(Collected data)
--
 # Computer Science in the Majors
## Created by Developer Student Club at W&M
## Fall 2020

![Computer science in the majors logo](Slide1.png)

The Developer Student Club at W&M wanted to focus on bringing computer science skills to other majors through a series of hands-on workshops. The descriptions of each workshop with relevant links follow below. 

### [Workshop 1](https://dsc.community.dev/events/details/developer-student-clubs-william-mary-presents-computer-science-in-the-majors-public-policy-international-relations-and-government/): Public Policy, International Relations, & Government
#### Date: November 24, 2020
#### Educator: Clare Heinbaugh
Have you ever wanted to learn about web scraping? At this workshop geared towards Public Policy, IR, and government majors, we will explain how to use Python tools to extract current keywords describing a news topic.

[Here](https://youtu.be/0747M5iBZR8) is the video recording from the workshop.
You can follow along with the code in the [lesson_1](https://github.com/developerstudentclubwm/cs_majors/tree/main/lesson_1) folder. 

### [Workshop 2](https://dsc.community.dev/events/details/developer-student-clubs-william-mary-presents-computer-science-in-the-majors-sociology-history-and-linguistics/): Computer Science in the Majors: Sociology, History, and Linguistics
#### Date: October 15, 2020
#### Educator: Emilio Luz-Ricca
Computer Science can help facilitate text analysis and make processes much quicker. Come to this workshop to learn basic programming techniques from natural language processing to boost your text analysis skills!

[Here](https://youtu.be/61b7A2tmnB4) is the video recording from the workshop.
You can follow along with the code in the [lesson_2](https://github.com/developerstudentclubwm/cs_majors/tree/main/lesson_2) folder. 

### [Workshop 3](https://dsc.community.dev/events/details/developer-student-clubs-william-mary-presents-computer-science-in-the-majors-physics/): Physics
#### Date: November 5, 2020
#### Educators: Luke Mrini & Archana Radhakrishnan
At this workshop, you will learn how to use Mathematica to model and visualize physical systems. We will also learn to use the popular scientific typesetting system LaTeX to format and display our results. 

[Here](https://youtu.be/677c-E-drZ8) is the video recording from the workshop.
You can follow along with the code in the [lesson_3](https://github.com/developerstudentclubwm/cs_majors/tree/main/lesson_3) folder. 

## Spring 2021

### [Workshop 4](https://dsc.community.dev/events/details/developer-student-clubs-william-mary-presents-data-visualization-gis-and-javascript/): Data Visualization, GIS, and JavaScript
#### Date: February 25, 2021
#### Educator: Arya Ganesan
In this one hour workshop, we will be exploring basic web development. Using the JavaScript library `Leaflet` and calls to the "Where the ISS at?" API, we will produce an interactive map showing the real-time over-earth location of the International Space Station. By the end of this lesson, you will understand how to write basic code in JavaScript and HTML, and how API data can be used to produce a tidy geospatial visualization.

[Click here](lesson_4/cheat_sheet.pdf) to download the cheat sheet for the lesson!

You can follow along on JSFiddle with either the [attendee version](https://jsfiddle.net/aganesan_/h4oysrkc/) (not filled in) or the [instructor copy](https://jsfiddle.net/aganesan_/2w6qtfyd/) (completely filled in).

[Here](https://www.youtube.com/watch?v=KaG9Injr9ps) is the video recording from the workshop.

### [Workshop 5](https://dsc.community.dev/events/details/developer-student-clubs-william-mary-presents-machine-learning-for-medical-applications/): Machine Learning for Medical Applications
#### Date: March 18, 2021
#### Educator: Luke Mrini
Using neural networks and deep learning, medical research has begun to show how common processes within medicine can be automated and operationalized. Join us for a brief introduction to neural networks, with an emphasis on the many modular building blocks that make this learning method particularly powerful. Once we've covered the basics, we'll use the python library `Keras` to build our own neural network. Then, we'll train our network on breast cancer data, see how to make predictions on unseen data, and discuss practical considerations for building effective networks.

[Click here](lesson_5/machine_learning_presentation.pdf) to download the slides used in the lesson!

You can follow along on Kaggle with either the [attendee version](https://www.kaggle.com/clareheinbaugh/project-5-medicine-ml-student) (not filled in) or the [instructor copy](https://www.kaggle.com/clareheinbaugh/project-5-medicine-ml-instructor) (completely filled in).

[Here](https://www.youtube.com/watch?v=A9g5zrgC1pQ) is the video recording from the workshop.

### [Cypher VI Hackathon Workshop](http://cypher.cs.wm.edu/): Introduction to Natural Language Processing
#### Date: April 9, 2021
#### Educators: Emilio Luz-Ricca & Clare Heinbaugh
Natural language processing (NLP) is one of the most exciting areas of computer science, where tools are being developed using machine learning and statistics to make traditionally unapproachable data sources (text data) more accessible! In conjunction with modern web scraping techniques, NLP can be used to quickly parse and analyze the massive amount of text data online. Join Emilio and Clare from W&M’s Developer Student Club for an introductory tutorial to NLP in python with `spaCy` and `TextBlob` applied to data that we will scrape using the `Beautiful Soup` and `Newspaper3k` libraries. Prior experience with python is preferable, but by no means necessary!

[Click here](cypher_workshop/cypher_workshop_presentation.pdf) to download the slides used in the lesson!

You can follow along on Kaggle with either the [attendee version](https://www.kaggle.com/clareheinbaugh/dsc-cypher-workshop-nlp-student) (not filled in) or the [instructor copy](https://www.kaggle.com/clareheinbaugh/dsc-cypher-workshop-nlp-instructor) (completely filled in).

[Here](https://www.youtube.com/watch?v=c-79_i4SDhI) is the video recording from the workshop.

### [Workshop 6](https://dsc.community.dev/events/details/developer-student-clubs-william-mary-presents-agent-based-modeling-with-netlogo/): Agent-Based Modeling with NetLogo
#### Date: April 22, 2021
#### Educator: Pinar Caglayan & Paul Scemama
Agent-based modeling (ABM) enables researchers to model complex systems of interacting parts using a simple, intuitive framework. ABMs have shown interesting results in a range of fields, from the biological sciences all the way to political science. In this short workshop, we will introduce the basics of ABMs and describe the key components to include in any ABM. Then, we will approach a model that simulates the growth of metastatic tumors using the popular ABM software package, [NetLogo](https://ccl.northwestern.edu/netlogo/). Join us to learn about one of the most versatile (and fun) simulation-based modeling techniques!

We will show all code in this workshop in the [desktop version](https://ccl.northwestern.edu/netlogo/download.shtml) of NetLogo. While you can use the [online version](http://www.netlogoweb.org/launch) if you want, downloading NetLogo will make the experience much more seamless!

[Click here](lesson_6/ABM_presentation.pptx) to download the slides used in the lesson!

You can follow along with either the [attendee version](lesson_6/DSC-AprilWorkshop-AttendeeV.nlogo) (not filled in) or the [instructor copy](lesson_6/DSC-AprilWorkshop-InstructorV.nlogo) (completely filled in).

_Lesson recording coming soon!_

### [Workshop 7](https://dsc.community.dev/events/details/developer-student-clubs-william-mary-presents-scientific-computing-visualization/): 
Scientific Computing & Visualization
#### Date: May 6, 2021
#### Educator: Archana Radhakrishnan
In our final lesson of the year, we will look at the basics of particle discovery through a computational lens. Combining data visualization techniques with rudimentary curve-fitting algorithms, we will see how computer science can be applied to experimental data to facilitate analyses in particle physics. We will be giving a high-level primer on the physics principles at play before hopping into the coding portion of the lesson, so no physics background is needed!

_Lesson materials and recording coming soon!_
--
▶ [Exercise objective]: If a line above includes the string "coming", pick it out.

▶ [Solution to the problem]:
_Lesson recording coming soon!_
_Lesson materials and recording coming soon!_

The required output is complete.